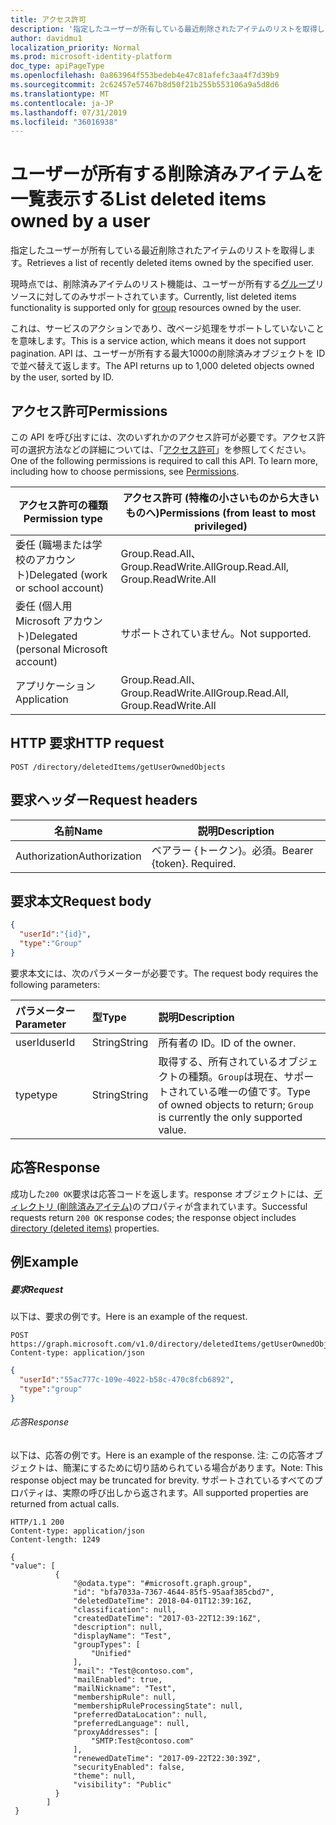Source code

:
```yaml
---
title: アクセス許可
description: '指定したユーザーが所有している最近削除されたアイテムのリストを取得します。  '
author: davidmu1
localization_priority: Normal
ms.prod: microsoft-identity-platform
doc_type: apiPageType
ms.openlocfilehash: 0a863964f553bedeb4e47c81afefc3aa4f7d39b9
ms.sourcegitcommit: 2c62457e57467b8d50f21b255b553106a9a5d8d6
ms.translationtype: MT
ms.contentlocale: ja-JP
ms.lasthandoff: 07/31/2019
ms.locfileid: "36016938"
---
```

# <a name="list-deleted-items-owned-by-a-user"></a><span data-ttu-id="1e7ac-103">**ユーザーが所有する削除済みアイテムを一覧表示する**</span><span class="sxs-lookup"><span data-stu-id="1e7ac-103">**List deleted items owned by a user**</span></span>

<span data-ttu-id="1e7ac-104">指定したユーザーが所有している最近削除されたアイテムのリストを取得します。</span><span class="sxs-lookup"><span data-stu-id="1e7ac-104">Retrieves a list of recently deleted items owned by the specified user.</span></span>  

<span data-ttu-id="1e7ac-105">現時点では、削除済みアイテムのリスト機能は、ユーザーが所有する[グループ](../resources/group.md)リソースに対してのみサポートされています。</span><span class="sxs-lookup"><span data-stu-id="1e7ac-105">Currently, list deleted items functionality is supported only for [group](../resources/group.md) resources owned by the user.</span></span>

<span data-ttu-id="1e7ac-106">これは、サービスのアクションであり、改ページ処理をサポートしていないことを意味します。</span><span class="sxs-lookup"><span data-stu-id="1e7ac-106">This is a service action, which means it does not support pagination.</span></span>  <span data-ttu-id="1e7ac-107">API は、ユーザーが所有する最大1000の削除済みオブジェクトを ID で並べ替えて返します。</span><span class="sxs-lookup"><span data-stu-id="1e7ac-107">The API returns up to 1,000 deleted objects owned by the user, sorted by ID.</span></span>

## <a name="permissions"></a><span data-ttu-id="1e7ac-108">アクセス許可</span><span class="sxs-lookup"><span data-stu-id="1e7ac-108">Permissions</span></span>

<span data-ttu-id="1e7ac-p102">この API を呼び出すには、次のいずれかのアクセス許可が必要です。アクセス許可の選択方法などの詳細については、「[アクセス許可](https://developer.microsoft.com/graph/docs/concepts/permissions_reference)」を参照してください。</span><span class="sxs-lookup"><span data-stu-id="1e7ac-p102">One of the following permissions is required to call this API. To learn more, including how to choose permissions, see [Permissions](https://developer.microsoft.com/graph/docs/concepts/permissions_reference).</span></span>

| <span data-ttu-id="1e7ac-111">アクセス許可の種類</span><span class="sxs-lookup"><span data-stu-id="1e7ac-111">Permission type</span></span> | <span data-ttu-id="1e7ac-112">アクセス許可 (特権の小さいものから大きいものへ)</span><span class="sxs-lookup"><span data-stu-id="1e7ac-112">Permissions (from least to most privileged)</span></span> |
| --- | --- |
| <span data-ttu-id="1e7ac-113">委任 (職場または学校のアカウント)</span><span class="sxs-lookup"><span data-stu-id="1e7ac-113">Delegated (work or school account)</span></span> | <span data-ttu-id="1e7ac-114">Group.Read.All、Group.ReadWrite.All</span><span class="sxs-lookup"><span data-stu-id="1e7ac-114">Group.Read.All, Group.ReadWrite.All</span></span> |
| <span data-ttu-id="1e7ac-115">委任 (個人用 Microsoft アカウント)</span><span class="sxs-lookup"><span data-stu-id="1e7ac-115">Delegated (personal Microsoft account)</span></span> |  <span data-ttu-id="1e7ac-116">サポートされていません。</span><span class="sxs-lookup"><span data-stu-id="1e7ac-116">Not supported.</span></span> |
| <span data-ttu-id="1e7ac-117">アプリケーション</span><span class="sxs-lookup"><span data-stu-id="1e7ac-117">Application</span></span> | <span data-ttu-id="1e7ac-118">Group.Read.All、Group.ReadWrite.All</span><span class="sxs-lookup"><span data-stu-id="1e7ac-118">Group.Read.All, Group.ReadWrite.All</span></span>  |

## <a name="http-request"></a><span data-ttu-id="1e7ac-119">HTTP 要求</span><span class="sxs-lookup"><span data-stu-id="1e7ac-119">HTTP request</span></span>

``` http
POST /directory/deletedItems/getUserOwnedObjects
```

## <a name="request-headers"></a><span data-ttu-id="1e7ac-120">要求ヘッダー</span><span class="sxs-lookup"><span data-stu-id="1e7ac-120">Request headers</span></span>

| <span data-ttu-id="1e7ac-121">名前</span><span class="sxs-lookup"><span data-stu-id="1e7ac-121">Name</span></span>          | <span data-ttu-id="1e7ac-122">説明</span><span class="sxs-lookup"><span data-stu-id="1e7ac-122">Description</span></span>               |
| ------------- | ------------------------- |
| <span data-ttu-id="1e7ac-123">Authorization</span><span class="sxs-lookup"><span data-stu-id="1e7ac-123">Authorization</span></span> | <span data-ttu-id="1e7ac-p103">ベアラー {トークン}。必須。</span><span class="sxs-lookup"><span data-stu-id="1e7ac-p103">Bearer {token}. Required.</span></span> |

## <a name="request-body"></a><span data-ttu-id="1e7ac-126">要求本文</span><span class="sxs-lookup"><span data-stu-id="1e7ac-126">Request body</span></span>

```json
{
  "userId":"{id}",
  "type":"Group"
}
```

<span data-ttu-id="1e7ac-127">要求本文には、次のパラメーターが必要です。</span><span class="sxs-lookup"><span data-stu-id="1e7ac-127">The request body requires the following parameters:</span></span>

| <span data-ttu-id="1e7ac-128">パラメーター</span><span class="sxs-lookup"><span data-stu-id="1e7ac-128">Parameter</span></span>    | <span data-ttu-id="1e7ac-129">型</span><span class="sxs-lookup"><span data-stu-id="1e7ac-129">Type</span></span> |<span data-ttu-id="1e7ac-130">説明</span><span class="sxs-lookup"><span data-stu-id="1e7ac-130">Description</span></span>|
|:---------------|:--------|:----------|
|<span data-ttu-id="1e7ac-131">userId</span><span class="sxs-lookup"><span data-stu-id="1e7ac-131">userId</span></span>|<span data-ttu-id="1e7ac-132">String</span><span class="sxs-lookup"><span data-stu-id="1e7ac-132">String</span></span>|<span data-ttu-id="1e7ac-133">所有者の ID。</span><span class="sxs-lookup"><span data-stu-id="1e7ac-133">ID of the owner.</span></span>|
|<span data-ttu-id="1e7ac-134">type</span><span class="sxs-lookup"><span data-stu-id="1e7ac-134">type</span></span>|<span data-ttu-id="1e7ac-135">String</span><span class="sxs-lookup"><span data-stu-id="1e7ac-135">String</span></span>|<span data-ttu-id="1e7ac-136">取得する、所有されているオブジェクトの種類。`Group`は現在、サポートされている唯一の値です。</span><span class="sxs-lookup"><span data-stu-id="1e7ac-136">Type of owned objects to return; `Group` is currently the only supported value.</span></span>|


## <a name="response"></a><span data-ttu-id="1e7ac-137">応答</span><span class="sxs-lookup"><span data-stu-id="1e7ac-137">Response</span></span>

<span data-ttu-id="1e7ac-138">成功した`200 OK`要求は応答コードを返します。response オブジェクトには、[ディレクトリ (削除済みアイテム)](../resources/directory.md)のプロパティが含まれています。</span><span class="sxs-lookup"><span data-stu-id="1e7ac-138">Successful requests return `200 OK` response codes; the response object includes [directory (deleted items)](../resources/directory.md) properties.</span></span>

## <a name="example"></a><span data-ttu-id="1e7ac-139">例</span><span class="sxs-lookup"><span data-stu-id="1e7ac-139">Example</span></span>

##### <a name="request"></a><span data-ttu-id="1e7ac-140">要求</span><span class="sxs-lookup"><span data-stu-id="1e7ac-140">Request</span></span>

<span data-ttu-id="1e7ac-141">以下は、要求の例です。</span><span class="sxs-lookup"><span data-stu-id="1e7ac-141">Here is an example of the request.</span></span>

``` http
POST https://graph.microsoft.com/v1.0/directory/deletedItems/getUserOwnedObjects
Content-type: application/json
```

``` json
{
  "userId":"55ac777c-109e-4022-b58c-470c8fcb6892",
  "type":"group"
}
```

###### <a name="response"></a><span data-ttu-id="1e7ac-142">応答</span><span class="sxs-lookup"><span data-stu-id="1e7ac-142">Response</span></span>

<span data-ttu-id="1e7ac-143">以下は、応答の例です。</span><span class="sxs-lookup"><span data-stu-id="1e7ac-143">Here is an example of the response.</span></span> <span data-ttu-id="1e7ac-144">注: この応答オブジェクトは、簡潔にするために切り詰められている場合があります。</span><span class="sxs-lookup"><span data-stu-id="1e7ac-144">Note: This response object may be truncated for brevity.</span></span> <span data-ttu-id="1e7ac-145">サポートされているすべてのプロパティは、実際の呼び出しから返されます。</span><span class="sxs-lookup"><span data-stu-id="1e7ac-145">All supported properties are returned from actual calls.</span></span>

``` http
HTTP/1.1 200
Content-type: application/json
Content-length: 1249

{
"value": [
          {
              "@odata.type": "#microsoft.graph.group",
              "id": "bfa7033a-7367-4644-85f5-95aaf385cbd7",
              "deletedDateTime": 2018-04-01T12:39:16Z,
              "classification": null,
              "createdDateTime": "2017-03-22T12:39:16Z",
              "description": null,
              "displayName": "Test",
              "groupTypes": [
                  "Unified"
              ],
              "mail": "Test@contoso.com",
              "mailEnabled": true,
              "mailNickname": "Test",
              "membershipRule": null,
              "membershipRuleProcessingState": null,
              "preferredDataLocation": null,
              "preferredLanguage": null,
              "proxyAddresses": [
                  "SMTP:Test@contoso.com"
              ],
              "renewedDateTime": "2017-09-22T22:30:39Z",
              "securityEnabled": false,
              "theme": null,
              "visibility": "Public"
          } 
        ]
 }
```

# Task to carry out
The response must contain every line from the listing above in which the string "ReadWrite" appears.

# Result for this exercise
| <span data-ttu-id="1e7ac-113">委任 (職場または学校のアカウント)</span><span class="sxs-lookup"><span data-stu-id="1e7ac-113">Delegated (work or school account)</span></span> | <span data-ttu-id="1e7ac-114">Group.Read.All、Group.ReadWrite.All</span><span class="sxs-lookup"><span data-stu-id="1e7ac-114">Group.Read.All, Group.ReadWrite.All</span></span> |
| <span data-ttu-id="1e7ac-117">アプリケーション</span><span class="sxs-lookup"><span data-stu-id="1e7ac-117">Application</span></span> | <span data-ttu-id="1e7ac-118">Group.Read.All、Group.ReadWrite.All</span><span class="sxs-lookup"><span data-stu-id="1e7ac-118">Group.Read.All, Group.ReadWrite.All</span></span>  |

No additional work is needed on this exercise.